### Description of the task
Every line of the listing below needs to be reproduced exactly.

### Source data
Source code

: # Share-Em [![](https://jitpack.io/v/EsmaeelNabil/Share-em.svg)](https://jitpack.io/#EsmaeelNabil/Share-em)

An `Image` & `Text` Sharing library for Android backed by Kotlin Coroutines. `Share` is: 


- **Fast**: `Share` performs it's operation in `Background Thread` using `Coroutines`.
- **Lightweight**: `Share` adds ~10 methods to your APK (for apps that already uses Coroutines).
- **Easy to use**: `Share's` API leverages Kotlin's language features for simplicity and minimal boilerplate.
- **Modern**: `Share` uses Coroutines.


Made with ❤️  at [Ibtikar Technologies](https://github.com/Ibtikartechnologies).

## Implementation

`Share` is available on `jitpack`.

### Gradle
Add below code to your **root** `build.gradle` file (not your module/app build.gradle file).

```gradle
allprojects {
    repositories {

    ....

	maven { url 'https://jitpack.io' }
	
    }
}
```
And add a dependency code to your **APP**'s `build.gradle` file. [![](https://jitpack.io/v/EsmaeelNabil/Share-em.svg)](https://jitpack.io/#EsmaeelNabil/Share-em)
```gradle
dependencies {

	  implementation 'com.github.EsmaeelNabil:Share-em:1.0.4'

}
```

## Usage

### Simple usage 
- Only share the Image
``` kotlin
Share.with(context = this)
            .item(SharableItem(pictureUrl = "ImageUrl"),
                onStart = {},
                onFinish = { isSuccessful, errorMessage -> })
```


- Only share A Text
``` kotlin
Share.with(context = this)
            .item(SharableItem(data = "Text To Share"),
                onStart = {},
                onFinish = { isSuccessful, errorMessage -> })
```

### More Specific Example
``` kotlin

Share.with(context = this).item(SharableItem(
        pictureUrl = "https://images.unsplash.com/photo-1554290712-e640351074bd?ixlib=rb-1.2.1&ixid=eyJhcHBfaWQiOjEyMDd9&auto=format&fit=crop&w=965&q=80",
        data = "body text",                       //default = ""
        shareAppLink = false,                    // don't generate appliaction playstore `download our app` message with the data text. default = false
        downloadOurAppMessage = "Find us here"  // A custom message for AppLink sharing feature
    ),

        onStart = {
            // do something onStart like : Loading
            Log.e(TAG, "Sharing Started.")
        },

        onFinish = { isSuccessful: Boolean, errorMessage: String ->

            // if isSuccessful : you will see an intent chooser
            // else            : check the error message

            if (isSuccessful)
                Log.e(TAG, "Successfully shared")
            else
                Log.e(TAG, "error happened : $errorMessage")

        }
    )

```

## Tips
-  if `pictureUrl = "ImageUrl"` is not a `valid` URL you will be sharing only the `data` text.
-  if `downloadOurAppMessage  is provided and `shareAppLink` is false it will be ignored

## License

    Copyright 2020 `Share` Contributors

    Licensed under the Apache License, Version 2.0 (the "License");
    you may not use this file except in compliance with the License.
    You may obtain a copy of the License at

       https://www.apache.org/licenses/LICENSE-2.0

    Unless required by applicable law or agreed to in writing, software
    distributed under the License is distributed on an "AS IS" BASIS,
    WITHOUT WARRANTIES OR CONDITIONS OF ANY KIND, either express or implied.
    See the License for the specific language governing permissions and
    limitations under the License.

### Task output
Source code

: # Share-Em [![](https://jitpack.io/v/EsmaeelNabil/Share-em.svg)](https://jitpack.io/#EsmaeelNabil/Share-em)

An `Image` & `Text` Sharing library for Android backed by Kotlin Coroutines. `Share` is: 


- **Fast**: `Share` performs it's operation in `Background Thread` using `Coroutines`.
- **Lightweight**: `Share` adds ~10 methods to your APK (for apps that already uses Coroutines).
- **Easy to use**: `Share's` API leverages Kotlin's language features for simplicity and minimal boilerplate.
- **Modern**: `Share` uses Coroutines.


Made with ❤️  at [Ibtikar Technologies](https://github.com/Ibtikartechnologies).

## Implementation

`Share` is available on `jitpack`.

### Gradle
Add below code to your **root** `build.gradle` file (not your module/app build.gradle file).

```gradle
allprojects {
    repositories {

    ....

	maven { url 'https://jitpack.io' }
	
    }
}
```
And add a dependency code to your **APP**'s `build.gradle` file. [![](https://jitpack.io/v/EsmaeelNabil/Share-em.svg)](https://jitpack.io/#EsmaeelNabil/Share-em)
```gradle
dependencies {

	  implementation 'com.github.EsmaeelNabil:Share-em:1.0.4'

}
```

## Usage

### Simple usage 
- Only share the Image
``` kotlin
Share.with(context = this)
            .item(SharableItem(pictureUrl = "ImageUrl"),
                onStart = {},
                onFinish = { isSuccessful, errorMessage -> })
```


- Only share A Text
``` kotlin
Share.with(context = this)
            .item(SharableItem(data = "Text To Share"),
                onStart = {},
                onFinish = { isSuccessful, errorMessage -> })
```

### More Specific Example
``` kotlin

Share.with(context = this).item(SharableItem(
        pictureUrl = "https://images.unsplash.com/photo-1554290712-e640351074bd?ixlib=rb-1.2.1&ixid=eyJhcHBfaWQiOjEyMDd9&auto=format&fit=crop&w=965&q=80",
        data = "body text",                       //default = ""
        shareAppLink = false,                    // don't generate appliaction playstore `download our app` message with the data text. default = false
        downloadOurAppMessage = "Find us here"  // A custom message for AppLink sharing feature
    ),

        onStart = {
            // do something onStart like : Loading
            Log.e(TAG, "Sharing Started.")
        },

        onFinish = { isSuccessful: Boolean, errorMessage: String ->

            // if isSuccessful : you will see an intent chooser
            // else            : check the error message

            if (isSuccessful)
                Log.e(TAG, "Successfully shared")
            else
                Log.e(TAG, "error happened : $errorMessage")

        }
    )

```

## Tips
-  if `pictureUrl = "ImageUrl"` is not a `valid` URL you will be sharing only the `data` text.
-  if `downloadOurAppMessage  is provided and `shareAppLink` is false it will be ignored

## License

    Copyright 2020 `Share` Contributors

    Licensed under the Apache License, Version 2.0 (the "License");
    you may not use this file except in compliance with the License.
    You may obtain a copy of the License at

       https://www.apache.org/licenses/LICENSE-2.0

    Unless required by applicable law or agreed to in writing, software
    distributed under the License is distributed on an "AS IS" BASIS,
    WITHOUT WARRANTIES OR CONDITIONS OF ANY KIND, either express or implied.
    See the License for the specific language governing permissions and
    limitations under the License.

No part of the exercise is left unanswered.